Or, if we thought for each standard, chickens were 80% likely to meet it,^[9] and conditional on meeting it, have the same welfare ranges as humans, then the average chicken’s expected moral weight would again be 80% of the average human’s:

$E\left[C\right]=a_1\ast E\left[C_1\right]+a_2\ast E\left[C_2\right]+\dots +a_n\ast E\left[C_n\right]$

$=a_1\ast 0.8\ast E\left[H_1\right]+a_2\ast 0.8\ast E\left[H_2\right]+\cdots +a_n\ast 0.8\ast E\left[H_n\right]$

$=0.8\ast (a_1\ast E[H_1]+a_2\ast E[H_2]+\cdots +a_n\ast E[H_n\left]\right)$

$=0.8\ast E\left[H\right]$

In the above examples, we can roughly think of $a_2$ like the additional weight above and beyond that already granted by $a_1$. Other discussions sometimes weight by some increasing function of degree of sophistication or complexity, sometimes an increasing function of the number of neurons (Tomasik, 2013-2018, Shulman, 2015 and Tomasik, 2016-2017). To capture this as a special case in my general weighted sum model, the coefficients I use would be the derivatives (or finite differences) of such a function.^[10] For example, both humans and chickens meet the standard of suffering with at least 100 million neurons, while humans meet the standard of suffering with at least 80 billion neurons, but chickens don’t (List of animals by number of neurons - Wikipedia). Humans would get extra weight for meeting the standard for having at least 80 billion neurons. And we can imagine other possible moral patients with even more neurons meeting higher standards that humans don’t.

Are there morally important standards humans don’t meet?

(This section builds on and is inspired by this comment by David Mathers.)

However, are there really any morally relevant standards that humans don’t meet worth granting much or any weight?

The main reason I separate all of the standards is because we haven't settled on what exactly welfare, consciousness or moral patienthood mean, or what they mean seems vague. For many animals or other systems, it will be unclear if they’re moral patients or the degree to which they are moral patients in part because of this uncertainty or vagueness about the standards themselves, not just about what the animals are actually doing. On the other hand, it doesn’t seem uncertain or vague whether or not you — the reader — can suffer, because we’re defining what it means to suffer in reference to humans. Adding more neurons or functions or complexity to your brain wouldn’t make it more true that you can suffer, or experience any kind of welfare already accessible to you. This would be like asking whether something is more like water than (liquid) H₂O is water.^[11] We’ve settled on defining water as (liquid) H₂O. And we’ve settled on defining suffering in reference to humans, but we’re still working out the details. Our revisions will not exclude humans.

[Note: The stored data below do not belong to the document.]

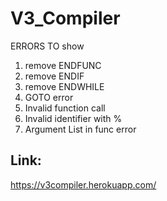 # V3_Compiler

ERRORS TO show

1) remove ENDFUNC
2) remove ENDIF
3) remove ENDWHILE
4) GOTO error
5) Invalid function call
6) Invalid identifier with %
7) Argument List in func error

## Link:
https://v3compiler.herokuapp.com/
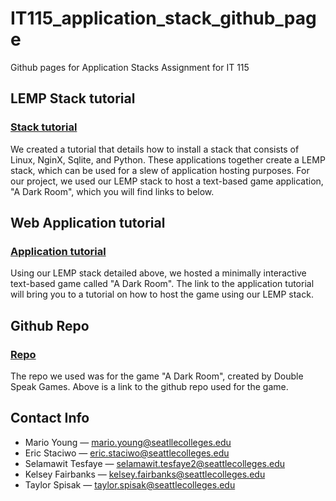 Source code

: # IT115_application_stack_github_page
Github pages for Application Stacks Assignment for IT 115

## LEMP Stack tutorial

### [Stack tutorial](https://docs.google.com/document/d/12cpMmUJecI-CJ8xCB3XXAeFqRcbnCBgimqDLBulxnuY/edit?usp=sharing)
We created a tutorial that details how to install a stack that consists of Linux, NginX, Sqlite, and Python. These applications together create a LEMP stack, which can be used for a slew of application hosting purposes. For our project, we used our LEMP stack to host a text-based game application, "A Dark Room",  which you will find links to below. 

## Web Application tutorial

### [Application tutorial](https://docs.google.com/document/d/1vR0_AuB9KVAndsiw32Njdkd8YaNTCMv9X8Df675BJoA/edit?usp=sharing)
Using our LEMP stack detailed above, we hosted a minimally interactive text-based game called "A Dark Room". The link to the application tutorial will bring you to a tutorial on how to host the game using our LEMP stack. 

## Github Repo

### [Repo](https://github.com/doublespeakgames/adarkroom)
The repo we used was for the game "A Dark Room", created by Double Speak Games. Above is a link to the github repo used for the game. 

## Contact Info
- Mario Young — mario.young@seatllecolleges.edu 
- Eric Staciwo — eric.staciwo@seattlecolleges.edu
- Selamawit Tesfaye — selamawit.tesfaye2@seattlecolleges.edu
- Kelsey Fairbanks — kelsey.fairbanks@seattlecolleges.edu
- Taylor Spisak — taylor.spisak@seattlecolleges.edu
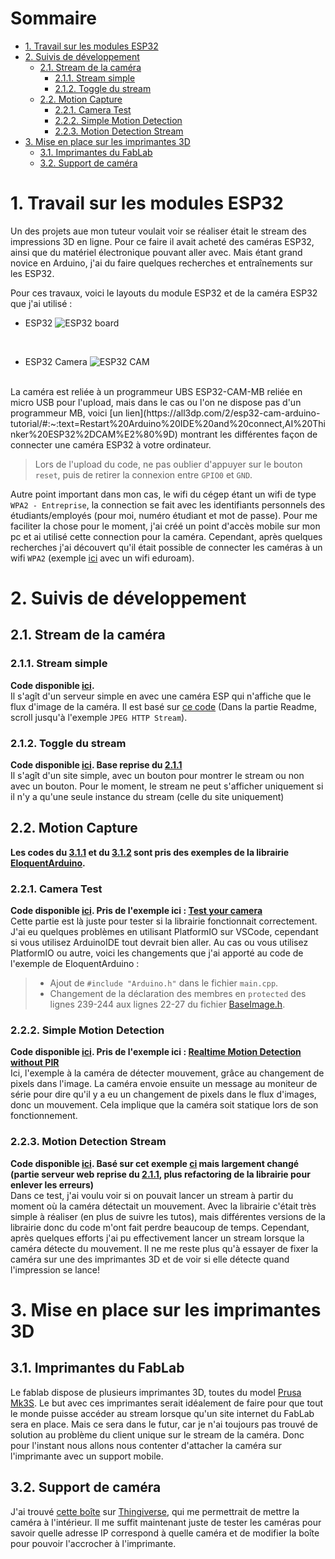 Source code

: # Sommaire <!-- omit in toc -->

- [1. Travail sur les modules ESP32](#1-travail-sur-les-modules-esp32)
- [2. Suivis de développement](#2-suivis-de-développement)
  - [2.1. Stream de la caméra](#21-stream-de-la-caméra)
    - [2.1.1. Stream simple](#211-stream-simple)
    - [2.1.2. Toggle du stream](#212-toggle-du-stream)
  - [2.2. Motion Capture](#22-motion-capture)
    - [2.2.1.  Camera Test](#221--camera-test)
    - [2.2.2. Simple Motion Detection](#222-simple-motion-detection)
    - [2.2.3. Motion Detection Stream](#223-motion-detection-stream)
- [3. Mise en place sur les imprimantes 3D](#3-mise-en-place-sur-les-imprimantes-3d)
  - [3.1. Imprimantes du FabLab](#31-imprimantes-du-fablab)
  - [3.2. Support de caméra](#32-support-de-caméra)

# 1. Travail sur les modules ESP32

Un des projets aue mon tuteur voulait voir se réaliser était le stream des impressions 3D en ligne.
Pour ce faire il avait acheté des caméras ESP32, ainsi que du matériel électronique pouvant aller
avec. Mais étant grand novice en Arduino, j'ai du faire quelques recherches et entraînements sur les
ESP32. 

Pour ces travaux, voici le layouts du module ESP32 et de la caméra ESP32 que j'ai utilisé : 
* ESP32
    <img
        src="https://www.etechnophiles.com/wp-content/uploads/2021/03/esp32-Board-with-30-pins-Pinout.png?ezimgfmt=ng:webp/ngcb40"
        alt="ESP32 board"
    />
    
<br/>

* ESP32 Camera
    <img
        src="https://i0.wp.com/randomnerdtutorials.com/wp-content/uploads/2020/03/ESP32-CAM-pinout-new.png?quality=100&strip=all&ssl=1"
        alt="ESP32 CAM"
    />
<br/>
La caméra est reliée à un programmeur UBS ESP32-CAM-MB reliée en micro USB pour l'upload, mais dans
le cas ou l'on ne dispose pas d'un programmeur MB, voici [un
lien](https://all3dp.com/2/esp32-cam-arduino-tutorial/#:~:text=Restart%20Arduino%20IDE%20and%20connect,AI%20Thinker%20ESP32%2DCAM%E2%80%9D)
montrant les différentes façon de connecter une caméra ESP32 à votre ordinateur. <br/>

> Lors de l'upload du code, ne pas oublier d'appuyer sur le bouton `reset`, puis de retirer la
> connexion entre `GPIO0` et `GND`.

Autre point important dans mon cas, le wifi du cégep étant un wifi de type `WPA2 - Entreprise`, la
connection se fait avec les identifiants personnels des étudiants/employés (pour moi, numéro
étudiant et mot de passe). Pour me faciliter la chose pour le moment, j'ai créé un point d'accès
mobile sur mon pc et ai utilisé cette connection pour la caméra. Cependant, après quelques
recherches j'ai découvert qu'il était possible de connecter les caméras à un wifi `WPA2` (exemple
[ici](https://github.com/martinius96/ESP32-eduroam/blob/master/2021/experimental_example/experimental_example.ino)
avec un wifi eduroam).

# 2. Suivis de développement

  
## 2.1. Stream de la caméra
### 2.1.1. Stream simple

**Code disponible
[ici](https://github.com/MoOaAaa/StageFabLab/tree/main/ESP32/ESP32-WebApp-Simple-Stream-Server).** <br/>
Il s'agît d'un serveur simple en avec une caméra ESP qui n'affiche que le flux d'image de la caméra.
Il est basé sur [ce code](https://registry.platformio.org/libraries/espressif/esp32-camera) (Dans la
partie Readme, scroll jusqu'à l'exemple `JPEG HTTP Stream`).

### 2.1.2. Toggle du stream

**Code disponible
[ici](https://github.com/MoOaAaa/StageFabLab/tree/main/ESP32/ESP32-WebApp-Stream-Toggle). Base
reprise du [2.1.1](#211-stream-simple)** <br/>
Il s'agît d'un site simple, avec un bouton pour montrer le stream ou non avec un bouton.
Pour le moment, le stream ne peut s'afficher uniquement si il n'y a qu'une seule instance du stream
(celle du site uniquement)

## 2.2. Motion Capture

**Les codes du [3.1.1](#311-camera-test) et du [3.1.2](#312-simple-motion-detection) sont pris des exemples de la librairie
[EloquentArduino](https://github.com/eloquentarduino/EloquentArduino).**
### 2.2.1.  Camera Test

**Code disponible
[ici](https://github.com/MoOaAaa/StageFabLab/tree/main/ESP32/ESP32-Camera-Test). Pris de
l'exemple ici : [Test your
camera](https://eloquentarduino.com/projects/esp32-arduino-motion-detection#test-your-camera)**<br/>
Cette partie est là juste pour tester si la librairie fonctionnait correctement. J'ai eu quelques
problèmes en utilisant PlatformIO sur VSCode, cependant si vous utilisez ArduinoIDE tout devrait
bien aller. Au cas ou vous utilisez PlatformIO ou autre, voici les changements que j'ai apporté au
code de l'exemple de EloquentArduino :
> * Ajout de `#include "Arduino.h"` dans le fichier `main.cpp`.
> * Changement de la déclaration des membres en `protected` des lignes 239-244 aux lignes 22-27 du
> fichier [BaseImage.h](https://github.com/eloquentarduino/EloquentArduino/blob/master/src/eloquent/vision/image/BaseImage.h).

### 2.2.2. Simple Motion Detection
**Code disponible
[ici](https://github.com/MoOaAaa/StageFabLab/tree/main/ESP32/ESP32-Simple-Motion-Detection). Pris de
l'exemple ici : [Realtime Motion Detection without
PIR](https://eloquentarduino.com/projects/esp32-arduino-motion-detection#realtime-motion-detection-without-pir)**<br/>
Ici, l'exemple à la caméra de détecter mouvement, grâce au changement de pixels dans l'image. La
caméra envoie ensuite un message au moniteur de série pour dire qu'il y a eu un changement de pixels
dans le flux d'images, donc un mouvement. Cela implique que la caméra soit statique lors de son
fonctionnement.

### 2.2.3. Motion Detection Stream
**Code disponible
[ici](https://github.com/MoOaAaa/StageFabLab/tree/main/ESP32/ESP32-Motion-Detection-Stream). Basé
sur cet exemple
[ci](https://eloquentarduino.github.io/2020/06/easy-esp32-camera-http-video-streaming-server/) mais
largement changé (partie serveur web reprise du [2.1.1](#211-stream-simple), plus refactoring de la
librairie pour enlever les erreurs)**<br />
Dans ce test, j'ai voulu voir si on pouvait lancer un stream à partir du moment où la caméra
détectait un mouvement. Avec la librairie c'était très simple à réaliser (en plus de suivre les
tutos), mais différentes versions de la librairie donc du code m'ont fait perdre beaucoup de temps.
Cependant, après quelques efforts j'ai pu effectivement lancer un stream lorsque la caméra détecte
du mouvement. Il ne me reste plus qu'à essayer de fixer la caméra sur une des imprimantes 3D et de
voir si elle détecte quand l'impression se lance!

# 3. Mise en place sur les imprimantes 3D

## 3.1. Imprimantes du FabLab
Le fablab dispose de plusieurs imprimantes 3D, toutes du model [Prusa
Mk3S](https://www.prusa3d.com/category/original-prusa-i3-mk3s/). Le but avec ces imprimantes serait
idéalement de faire pour que tout le monde puisse accéder au stream lorsque qu'un site internet du
FabLab sera en place. Mais ce sera dans le futur, car je n'ai toujours pas trouvé de solution au
problème du client unique sur le stream de la caméra. Donc pour l'instant nous allons nous contenter
d'attacher la caméra sur l'imprimante avec un support mobile.

## 3.2. Support de caméra
 J'ai trouvé [cette boîte](https://www.thingiverse.com/thing:3463679) sur
 [Thingiverse](https://www.thingiverse.com/), qui me permettrait de mettre la caméra à
 l'intérieur. Il me suffit maintenant juste de tester les caméras pour savoir quelle adresse IP
 correspond à quelle caméra et de modifier la boîte pour pouvoir l'accrocher à l'imprimante.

And when I consider chickens, fishes, insects, C. elegans or the Windows Task Manager, my reservations in attributing suffering to them are not because they just need more neurons doing the same things they’re already doing to make it more true that they can suffer. It’s because for some functions that turn out to be necessary for suffering, they either don’t realize them or you’d need to squint to say that they do. It could be only sort of true that they suffer. Neuron counts may serve as an indirect proxy for degrees to which the relevant functions are realized, but I’m skeptical that we should give much weight to standards directly specifying neuron counts, although I’m not sure enough to specify negligible credence and weight to this possibility.^[12]

And if we’re weighing across standards (which we may choose not to do), a weighted sum of functions mapping systems to their welfare ranges will increase with neuron counts if any of them are more likely to apply with more neurons and none are less likely to apply with more neurons (or those that are less likely to apply are outweighed by those that are more likely to apply with more neurons). This is true no matter how little weight we give to such standards, as long as it’s nonzero, although their influence will of course decrease with decreasing weight. Even if we aren’t taking a weighted sum, we’d have more reason to prioritize those with more neurons, all else equal, on most plausible approaches to normative uncertainty.

It could also be the case that there are different kinds of welfare inaccessible to humans that could be accessible to other animals, aliens or artificial systems, in case they realize some important different functions that we don’t or that we only realize vaguely. We might imagine a type of welfare beyond those I’ve previously outlined, other than hedonic states, felt desires, belief-like preferences and choice-based preferences. Or, we might imagine aliens or AI more sophisticated than us with more sophisticated versions of them, like their own concept of a-suffering, to which they assign moral value. They could assess the degree to which humans can a-suffer at all and find it vague. I suspect this shouldn’t look like them just having more neurons doing the same things in their brains than us or even realizing the same functions more often,^[13] but the arguments don’t seem strong enough to outright dismiss the possibility.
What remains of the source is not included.